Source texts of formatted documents
**********

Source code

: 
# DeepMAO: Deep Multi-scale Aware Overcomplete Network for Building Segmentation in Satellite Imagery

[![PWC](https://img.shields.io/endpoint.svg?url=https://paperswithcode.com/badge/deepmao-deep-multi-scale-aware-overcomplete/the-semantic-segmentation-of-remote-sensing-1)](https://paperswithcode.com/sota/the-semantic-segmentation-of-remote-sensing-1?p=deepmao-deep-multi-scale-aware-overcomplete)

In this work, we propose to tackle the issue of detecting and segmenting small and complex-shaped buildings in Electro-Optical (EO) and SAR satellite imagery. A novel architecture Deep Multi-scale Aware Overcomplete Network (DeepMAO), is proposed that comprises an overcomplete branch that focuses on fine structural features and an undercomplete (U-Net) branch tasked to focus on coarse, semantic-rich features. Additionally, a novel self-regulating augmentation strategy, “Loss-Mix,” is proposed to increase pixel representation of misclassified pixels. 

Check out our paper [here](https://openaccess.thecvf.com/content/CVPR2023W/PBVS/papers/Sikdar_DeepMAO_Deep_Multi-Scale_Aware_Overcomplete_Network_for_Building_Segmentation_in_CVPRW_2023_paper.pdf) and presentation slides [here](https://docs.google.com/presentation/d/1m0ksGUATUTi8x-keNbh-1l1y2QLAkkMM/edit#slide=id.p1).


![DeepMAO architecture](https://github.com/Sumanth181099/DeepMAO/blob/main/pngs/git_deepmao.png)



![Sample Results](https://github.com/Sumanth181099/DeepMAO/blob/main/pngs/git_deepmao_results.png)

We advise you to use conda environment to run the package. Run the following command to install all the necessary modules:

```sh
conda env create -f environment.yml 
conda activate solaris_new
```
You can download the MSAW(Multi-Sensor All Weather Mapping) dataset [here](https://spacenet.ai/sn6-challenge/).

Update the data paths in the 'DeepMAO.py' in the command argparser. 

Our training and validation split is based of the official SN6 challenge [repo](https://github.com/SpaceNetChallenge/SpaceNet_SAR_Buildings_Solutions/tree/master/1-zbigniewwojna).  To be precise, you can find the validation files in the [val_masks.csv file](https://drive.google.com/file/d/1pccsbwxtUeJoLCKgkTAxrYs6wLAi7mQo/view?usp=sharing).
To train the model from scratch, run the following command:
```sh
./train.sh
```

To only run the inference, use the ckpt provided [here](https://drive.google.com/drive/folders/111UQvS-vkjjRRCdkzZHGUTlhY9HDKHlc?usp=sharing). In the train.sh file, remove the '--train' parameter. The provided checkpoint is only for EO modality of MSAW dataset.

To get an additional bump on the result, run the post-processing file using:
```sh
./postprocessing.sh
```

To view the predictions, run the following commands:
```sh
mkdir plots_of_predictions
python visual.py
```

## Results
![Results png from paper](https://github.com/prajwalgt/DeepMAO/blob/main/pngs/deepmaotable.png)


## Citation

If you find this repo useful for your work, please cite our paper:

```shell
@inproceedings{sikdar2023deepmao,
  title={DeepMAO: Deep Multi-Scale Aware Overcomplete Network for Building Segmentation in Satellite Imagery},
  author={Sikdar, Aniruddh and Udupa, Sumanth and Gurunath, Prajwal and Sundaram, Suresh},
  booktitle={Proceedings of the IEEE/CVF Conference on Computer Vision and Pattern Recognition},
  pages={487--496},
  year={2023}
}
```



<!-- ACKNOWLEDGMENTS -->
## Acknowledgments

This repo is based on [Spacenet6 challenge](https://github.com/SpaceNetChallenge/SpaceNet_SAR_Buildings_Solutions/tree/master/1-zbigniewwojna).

**********

What is expected
After counting the lines above that include the word "zbigniewwojna", give only the number.

Result
2